Oi gente,
Fiquei enrolando para fazer esse post, mas acho legal compartilhar. Sexta estive no cabeleireiro e como sou uma devoradora de livros e revistas, aproveitei o tempo de espera para ler revistas.
Aí que peguei a NOVA desse mês, com a Ivete Sangalo na capa:

Foto da capa, tirada do site
A cantora é a capa e portanto, matéria principal da revista. Não sou fã da Ivete nem nada, mas admiro o lado sincero dela. Confesso que me assustei que a revista já estava mais fina esse mês (ok, havia tempo que eu não lia a Nova, mas quanto tempo faz que ficou tão fina?).
Outra coisa que me surpreendeu foi a entrevista com a cantora, muito bem resolvida quando se fala em beleza. Ivete tem quase 40 anos, um filho com um pouco mais de um aninho, casada, independente e leva toda uma equipe nas costas, principalmente na época de carnaval. Sempre foi conhecida por seu corpo bem definido e sua voz potente.
E mesmo assim ela se deu ao direito de engordar durante a gravidez e não se preocupar em perder os quilos adquiridos duas semanas após o parto. Achei isso tão legal porque mostra que ela é como nós, que queremos aproveitar o tempo livre para ficar com o filho, descansar… e está pouco se importando com a opinião alheia.
Isso de certa forma também me surpreendeu porque a NOVA é uma revista voltada para mulheres entre os 25 e 35 anos no máximo e sempre traz centenas de matérias e notas sobre perda de peso e estética. Então ter a capa dizendo que engordou 24 quilos, não perdeu tudo e sequer tinha tempo de passar creme nas pernas é bem diferente do que eles estão acostumados a publicar.
Mesmo sem nunca ter me identificado com o padrão e público da revista, me enchi de esperanças que talvez pudesse ter encontrado uma publicação que fosse a minha cara. Porém logo após a entrevista (simples, somente duas páginas e logo no início do sumário) com Ivete Sangalo, parece que tudo desmoronou.

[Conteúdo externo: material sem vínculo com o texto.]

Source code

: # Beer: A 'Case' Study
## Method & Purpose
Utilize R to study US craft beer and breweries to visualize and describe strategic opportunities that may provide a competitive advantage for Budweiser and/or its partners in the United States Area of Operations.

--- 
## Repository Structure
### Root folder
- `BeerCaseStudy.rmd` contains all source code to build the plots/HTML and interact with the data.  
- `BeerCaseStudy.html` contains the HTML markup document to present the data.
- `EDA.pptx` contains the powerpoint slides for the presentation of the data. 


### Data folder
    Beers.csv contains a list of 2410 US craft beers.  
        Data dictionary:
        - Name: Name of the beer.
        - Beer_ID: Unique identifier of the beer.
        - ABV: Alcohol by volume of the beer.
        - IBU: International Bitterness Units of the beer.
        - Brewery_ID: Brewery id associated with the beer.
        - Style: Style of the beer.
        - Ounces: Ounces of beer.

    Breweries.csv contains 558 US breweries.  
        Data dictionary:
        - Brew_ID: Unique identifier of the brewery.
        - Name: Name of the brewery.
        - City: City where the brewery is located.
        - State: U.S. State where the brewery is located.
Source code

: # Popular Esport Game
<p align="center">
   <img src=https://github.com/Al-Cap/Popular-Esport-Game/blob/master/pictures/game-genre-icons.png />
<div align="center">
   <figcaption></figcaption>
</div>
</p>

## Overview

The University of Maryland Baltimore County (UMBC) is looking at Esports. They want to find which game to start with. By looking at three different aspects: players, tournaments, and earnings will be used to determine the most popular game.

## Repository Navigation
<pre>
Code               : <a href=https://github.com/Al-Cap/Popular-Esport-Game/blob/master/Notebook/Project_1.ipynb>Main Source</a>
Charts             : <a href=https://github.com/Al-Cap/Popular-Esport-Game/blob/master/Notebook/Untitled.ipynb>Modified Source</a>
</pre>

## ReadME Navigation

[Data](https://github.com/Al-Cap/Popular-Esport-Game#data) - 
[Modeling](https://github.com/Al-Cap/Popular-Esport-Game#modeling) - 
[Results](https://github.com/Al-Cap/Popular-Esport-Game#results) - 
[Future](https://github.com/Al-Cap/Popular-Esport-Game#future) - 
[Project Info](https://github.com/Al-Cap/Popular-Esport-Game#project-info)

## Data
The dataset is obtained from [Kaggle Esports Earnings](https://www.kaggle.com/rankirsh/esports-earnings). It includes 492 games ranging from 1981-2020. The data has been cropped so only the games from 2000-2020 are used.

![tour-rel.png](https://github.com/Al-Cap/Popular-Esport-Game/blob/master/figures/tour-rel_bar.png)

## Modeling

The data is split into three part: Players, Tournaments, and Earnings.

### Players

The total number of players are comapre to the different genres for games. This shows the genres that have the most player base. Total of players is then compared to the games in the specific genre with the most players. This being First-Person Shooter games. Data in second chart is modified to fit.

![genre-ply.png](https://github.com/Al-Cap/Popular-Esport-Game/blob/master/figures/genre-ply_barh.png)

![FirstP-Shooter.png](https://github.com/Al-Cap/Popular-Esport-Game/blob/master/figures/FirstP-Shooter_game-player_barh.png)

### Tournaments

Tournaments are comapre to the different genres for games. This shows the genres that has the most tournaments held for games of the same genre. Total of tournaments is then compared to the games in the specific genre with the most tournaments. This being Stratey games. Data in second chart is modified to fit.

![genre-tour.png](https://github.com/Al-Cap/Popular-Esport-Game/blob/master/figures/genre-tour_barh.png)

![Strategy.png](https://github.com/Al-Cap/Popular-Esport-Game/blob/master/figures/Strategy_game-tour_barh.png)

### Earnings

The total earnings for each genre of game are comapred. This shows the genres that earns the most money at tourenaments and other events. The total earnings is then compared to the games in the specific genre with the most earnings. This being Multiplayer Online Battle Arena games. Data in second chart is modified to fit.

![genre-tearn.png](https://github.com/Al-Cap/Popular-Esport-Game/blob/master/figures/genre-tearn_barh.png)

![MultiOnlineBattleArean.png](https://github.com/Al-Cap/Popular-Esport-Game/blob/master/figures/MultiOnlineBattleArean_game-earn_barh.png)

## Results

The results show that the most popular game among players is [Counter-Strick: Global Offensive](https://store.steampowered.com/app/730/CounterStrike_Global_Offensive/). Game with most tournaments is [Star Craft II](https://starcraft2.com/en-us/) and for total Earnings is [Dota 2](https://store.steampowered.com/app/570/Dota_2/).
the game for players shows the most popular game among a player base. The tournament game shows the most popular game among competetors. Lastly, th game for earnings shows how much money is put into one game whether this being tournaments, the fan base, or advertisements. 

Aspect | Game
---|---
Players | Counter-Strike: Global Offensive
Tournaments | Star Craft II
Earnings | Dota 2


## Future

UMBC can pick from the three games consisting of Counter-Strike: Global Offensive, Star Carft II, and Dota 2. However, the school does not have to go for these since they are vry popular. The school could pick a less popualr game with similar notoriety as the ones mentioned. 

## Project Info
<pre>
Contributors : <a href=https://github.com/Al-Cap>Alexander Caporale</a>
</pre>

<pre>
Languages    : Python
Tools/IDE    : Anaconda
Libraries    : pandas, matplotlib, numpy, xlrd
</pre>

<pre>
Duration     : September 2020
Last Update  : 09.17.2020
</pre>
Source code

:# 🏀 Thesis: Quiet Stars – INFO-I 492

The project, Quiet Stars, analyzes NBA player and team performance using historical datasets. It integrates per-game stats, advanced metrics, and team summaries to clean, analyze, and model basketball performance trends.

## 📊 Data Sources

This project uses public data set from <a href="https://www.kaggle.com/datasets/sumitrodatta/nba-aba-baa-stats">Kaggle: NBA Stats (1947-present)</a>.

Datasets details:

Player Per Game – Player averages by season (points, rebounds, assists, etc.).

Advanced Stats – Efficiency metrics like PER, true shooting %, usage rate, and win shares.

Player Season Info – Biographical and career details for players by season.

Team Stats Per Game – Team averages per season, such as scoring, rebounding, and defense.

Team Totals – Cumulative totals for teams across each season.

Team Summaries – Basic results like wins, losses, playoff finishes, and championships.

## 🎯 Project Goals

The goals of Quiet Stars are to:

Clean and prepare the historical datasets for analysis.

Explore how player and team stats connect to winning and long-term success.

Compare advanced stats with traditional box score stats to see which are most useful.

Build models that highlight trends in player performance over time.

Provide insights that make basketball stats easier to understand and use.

Ok, é legal ler sobre novos equipamentos e tratamentos de beleza, moda e sexo, mas só isso? Comecei a ler a revista e percebi que as mulheres de NOVA infelizmente são carentes. Sim! Todas seguem o mesmo padrão: mulheres jovens, independentes, que têm carro novo mas não sabem nada sobre ele, de cabelos lisos com baby liss e olhão esfumado.
Nas matérias de sexo (maiores e com mais espaço que a entrevista de capa) notei que a leitora é tão carente que ela somente se preocupa se o seu parceiro sexual irá notar a nova estria na coxa ou que a obrigação da mulher é satisfazer seu homem sexualmente, mesmo que para isso seja necessário ela se tornar uma contorcionista.
Fiquei desapontada em ver que as perguntas feitas pelas leitoras são bem parecidas com as das adolescentes fãs da Capricho. Será que todas as mulheres são realmente tão vazias? Elas não se preocupam com seu futuro, com o mundo que querem deixar e com nenhuma causa mais relevante?
Vim para casa pensando nisso e tive a impressão que a leitora Capricho, ao chegar aos 18 anos e achar infantil falar do “gatinho”, pula para a NOVA e vira a expert sexual (afinal ela divide seu tempo entre beleza e sexo) para agradar “o gato”. Mas e depois? O que fazer com o vazio?
Enquanto isso a que lê a Gloss, por exemplo, tem idade universitária, trabalha, se diverte e planeja seu futuro. E ao chegar aos 25 anos se tornam leitoras precoces da Claudia. Essa sim se cuida, acompanha os filhos, mas quer um mundo melhor, tem atitude, quer saber o que será feito.
Então percebi que eu sou uma delas. Não porque sou esnobe e arrogante, mas porque eu sou mais que a embalagem, vou além da jovem bonita e que se cuida. Eu “penso”, entendem? Confesso que fiquei bem desapontada em ver a mulher de NOVA focada somente em si porque não é o que vemos aí fora.
Mas queria saber se eu sou a única que pensa assim. Qual é seu ponto de vista? Você se identifica com alguma revista? Concorda com minhas palavras?